Records for this exercise

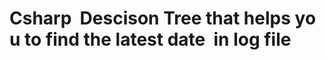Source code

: # Csharp&nbsp;&nbsp;Descison&nbsp;Tree&nbsp;that&nbsp;helps&nbsp;you&nbsp;to&nbsp;find&nbsp;the&nbsp;latest&nbsp;date&nbsp;&nbsp;in&nbsp;log&nbsp;file

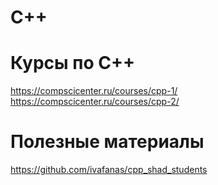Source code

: # C++

# Курсы по C++
https://compscicenter.ru/courses/cpp-1/  
https://compscicenter.ru/courses/cpp-2/

# Полезные материалы
https://github.com/ivafanas/cpp_shad_students  

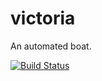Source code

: # victoria

An automated boat.

[![Build Status](https://travis-ci.org/grossadamm/victoria.svg?branch=master)](https://travis-ci.org/grossadamm/victoria)

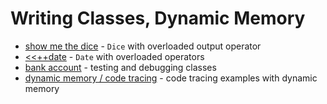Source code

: # Writing Classes, Dynamic Memory
* [show me the dice](dice) - `Dice` with overloaded output operator
* [<<++date](date)  - `Date` with overloaded operators
* [bank account](testing) - testing and debugging classes
* [dynamic memory / code tracing](dynamic_memory/code_tracing) - code tracing examples with dynamic memory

Exercise description
Print every entry above again without changing a word, and omit the pictures.

Completed exercise
Source code

: # Csharp&nbsp;&nbsp;Descison&nbsp;Tree&nbsp;that&nbsp;helps&nbsp;you&nbsp;to&nbsp;find&nbsp;the&nbsp;latest&nbsp;date&nbsp;&nbsp;in&nbsp;log&nbsp;file

Source code

: # C++

# Курсы по C++
https://compscicenter.ru/courses/cpp-1/  
https://compscicenter.ru/courses/cpp-2/

# Полезные материалы
https://github.com/ivafanas/cpp_shad_students  

Source code

: # victoria

An automated boat.

[![Build Status](https://travis-ci.org/grossadamm/victoria.svg?branch=master)](https://travis-ci.org/grossadamm/victoria)

Source code

: # Writing Classes, Dynamic Memory
* [show me the dice](dice) - `Dice` with overloaded output operator
* [<<++date](date)  - `Date` with overloaded operators
* [bank account](testing) - testing and debugging classes
* [dynamic memory / code tracing](dynamic_memory/code_tracing) - code tracing examples with dynamic memory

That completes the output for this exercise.